Voilà pourquoi depuis le début, le rejet par certaines têtes pensantes du concept "d'identité nationale" (elle me donne envie de gerber, criait en radio le rédac chef de Marianne, pathétique sur ce coup-là) me parait une ânerie. On peut contester son irruption dans le débat politique à des fins électoralistes. On peut regretter la mise en avant de certains de ses symboles plus que d'autres. On peut rejeter les conditions d'organisation du débat. On peut aussi condamner qu' il y soit trop (ou pas assez) question d'immigration. Mais nier l'existence du concept est aussi vain que nier celle des nuages dans le ciel.
D'autant que dans le même temps où ils nient l'existence même du concept, ces contempteurs sont les premiers à affirmer le droit d'autrui à conserver avec lui ses symboles, ses rites, ses tabous, tout ce qui fait donc son appartenance à une culture d'origine, et à la conserver même lorsqu'il change d'enracinement, donc d'environnement culturel... Ce qui revient à lui reconnaitre le droit à protéger "son identité d'origine". Tout le rejet du modèle français ancien "d'assimilation", repose en réalité sur cette affirmation qu'autrui, (l'arrivant, le transplanté, l'immigré) doit conserver ce droit imprescriptible à son identité d'origine.

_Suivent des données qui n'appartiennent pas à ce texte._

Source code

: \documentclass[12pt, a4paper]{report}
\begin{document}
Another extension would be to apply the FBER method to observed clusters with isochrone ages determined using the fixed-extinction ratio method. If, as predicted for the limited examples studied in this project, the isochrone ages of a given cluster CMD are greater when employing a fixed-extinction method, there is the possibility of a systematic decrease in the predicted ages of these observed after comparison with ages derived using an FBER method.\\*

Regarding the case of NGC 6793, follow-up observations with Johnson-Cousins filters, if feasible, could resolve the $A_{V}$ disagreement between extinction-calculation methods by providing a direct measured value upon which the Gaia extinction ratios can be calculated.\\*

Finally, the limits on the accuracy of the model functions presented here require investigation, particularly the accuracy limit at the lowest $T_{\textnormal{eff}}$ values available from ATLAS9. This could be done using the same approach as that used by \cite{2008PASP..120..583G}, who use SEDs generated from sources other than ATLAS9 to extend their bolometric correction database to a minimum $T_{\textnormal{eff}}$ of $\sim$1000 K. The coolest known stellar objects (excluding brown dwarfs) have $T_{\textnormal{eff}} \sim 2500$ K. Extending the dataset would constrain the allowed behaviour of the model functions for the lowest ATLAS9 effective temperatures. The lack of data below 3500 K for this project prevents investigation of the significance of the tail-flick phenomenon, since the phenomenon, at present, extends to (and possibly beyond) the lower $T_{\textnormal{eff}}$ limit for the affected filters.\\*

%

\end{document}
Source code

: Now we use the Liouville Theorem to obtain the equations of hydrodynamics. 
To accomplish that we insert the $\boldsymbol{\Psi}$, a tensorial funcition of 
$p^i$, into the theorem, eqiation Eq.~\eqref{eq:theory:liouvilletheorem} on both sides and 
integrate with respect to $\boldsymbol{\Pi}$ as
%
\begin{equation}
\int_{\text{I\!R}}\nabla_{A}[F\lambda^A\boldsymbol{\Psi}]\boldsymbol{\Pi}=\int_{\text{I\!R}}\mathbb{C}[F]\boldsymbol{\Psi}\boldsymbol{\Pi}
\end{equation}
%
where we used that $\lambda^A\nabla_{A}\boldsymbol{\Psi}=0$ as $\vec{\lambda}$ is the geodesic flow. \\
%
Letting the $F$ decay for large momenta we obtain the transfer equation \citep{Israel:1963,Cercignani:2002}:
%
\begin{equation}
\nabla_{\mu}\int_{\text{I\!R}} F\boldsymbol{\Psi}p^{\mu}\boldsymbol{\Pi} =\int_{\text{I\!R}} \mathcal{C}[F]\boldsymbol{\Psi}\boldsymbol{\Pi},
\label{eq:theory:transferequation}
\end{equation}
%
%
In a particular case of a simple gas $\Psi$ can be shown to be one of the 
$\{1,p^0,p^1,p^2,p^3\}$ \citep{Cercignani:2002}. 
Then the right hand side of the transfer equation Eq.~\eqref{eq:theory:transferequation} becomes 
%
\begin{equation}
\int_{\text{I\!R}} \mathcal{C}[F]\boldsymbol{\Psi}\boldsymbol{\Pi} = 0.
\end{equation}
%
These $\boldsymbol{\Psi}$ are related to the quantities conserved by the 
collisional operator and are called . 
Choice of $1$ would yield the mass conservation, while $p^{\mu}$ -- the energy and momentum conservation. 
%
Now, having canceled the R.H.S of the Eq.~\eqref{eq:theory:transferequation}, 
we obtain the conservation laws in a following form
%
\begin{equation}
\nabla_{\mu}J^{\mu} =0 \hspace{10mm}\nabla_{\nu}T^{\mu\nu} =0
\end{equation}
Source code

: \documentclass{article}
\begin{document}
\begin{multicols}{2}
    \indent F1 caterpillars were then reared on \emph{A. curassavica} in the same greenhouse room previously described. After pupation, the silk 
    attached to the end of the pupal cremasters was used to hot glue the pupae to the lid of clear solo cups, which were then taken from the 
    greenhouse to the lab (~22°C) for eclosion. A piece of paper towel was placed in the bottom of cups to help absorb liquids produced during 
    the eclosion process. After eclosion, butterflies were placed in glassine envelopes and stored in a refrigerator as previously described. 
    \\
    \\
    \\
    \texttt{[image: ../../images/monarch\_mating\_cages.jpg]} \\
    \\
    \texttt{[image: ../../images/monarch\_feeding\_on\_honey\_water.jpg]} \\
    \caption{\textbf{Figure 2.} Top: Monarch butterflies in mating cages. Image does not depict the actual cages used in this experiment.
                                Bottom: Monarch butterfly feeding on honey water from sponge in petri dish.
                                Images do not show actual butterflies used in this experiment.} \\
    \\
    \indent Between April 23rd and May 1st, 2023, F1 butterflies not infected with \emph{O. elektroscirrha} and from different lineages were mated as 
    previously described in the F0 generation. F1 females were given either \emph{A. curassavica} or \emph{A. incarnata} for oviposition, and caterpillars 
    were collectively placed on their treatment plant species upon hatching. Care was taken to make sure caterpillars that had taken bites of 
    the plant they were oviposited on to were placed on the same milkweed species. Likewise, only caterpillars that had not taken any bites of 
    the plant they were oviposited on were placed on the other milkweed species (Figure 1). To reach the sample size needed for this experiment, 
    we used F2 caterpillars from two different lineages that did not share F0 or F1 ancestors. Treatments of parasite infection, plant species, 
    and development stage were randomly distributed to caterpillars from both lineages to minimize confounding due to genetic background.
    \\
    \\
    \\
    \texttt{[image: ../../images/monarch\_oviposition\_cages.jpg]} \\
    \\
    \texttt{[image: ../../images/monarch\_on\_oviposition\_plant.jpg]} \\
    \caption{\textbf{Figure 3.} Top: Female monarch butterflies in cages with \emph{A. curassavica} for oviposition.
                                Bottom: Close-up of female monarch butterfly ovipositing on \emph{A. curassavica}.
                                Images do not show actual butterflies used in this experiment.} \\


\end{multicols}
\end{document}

... Laquelle pourrait par capillarité nourrir (et pourquoi non?) la culture et l'identité de l'accueillant, "l'enrichir", "la faire évoluer... mais à la condition toutefois que l'accueillant, lui, ne puisse jamais venir sur la question du droit au respect de "sa propre identité". Faute de quoi il serait aussitôt suspect de "dérive identitaire", qui serait par nature illégitime. Cet étrange pacte où l'un a tous les droits et l'autre tous les devoirs, est ce qu'on appelle en droit un "contrat léonin". Un terreau idéal pour nourri les conflits ultérieurs!
Ainsi, et c'est le sens de ma note d'hier sur l'opération "roulage de pelles homos à ND de Paris", toute minorité aurait un droit imprescriptible à affirmer ses référents identitaires sous le nez d'autrui, qui lui n'aurait pas droit de s'exprimer agressé dans sa propre identité.
Imaginons le cas inverse. Que se passerait-il si à la prochaine Gay Pride, les intégristes de Saint Nicolas Du Chardonnay venaient chanter des cantiques en latin sur le trajet de la manifestation, sous le nez des drag queens? Les membres de la coordination LGBT ne s'estimeraient-ils pas "provoqués" par une démarche intolérante? Ne serait-elle pas, pourtant, la réplique exacte de ce qu'eux mêmes ont fait avant-hier?
Moi qui ne suis ni intégriste, ni même catho. Ni homosexuel, ni homophile, ni homophobe, juste attentif aux évolutions et dé-évolutions de mon groupe d'appartenance, je maintiens, persiste et signe, qu'à côté des morales dominantes imposées par ce qu'on appelait naguère "la majorité silencieuse", nous sommes aujourd'hui harcelés par les "minorités bavardes", qui sont en réalité les premiers porteurs de "dérives identitaires".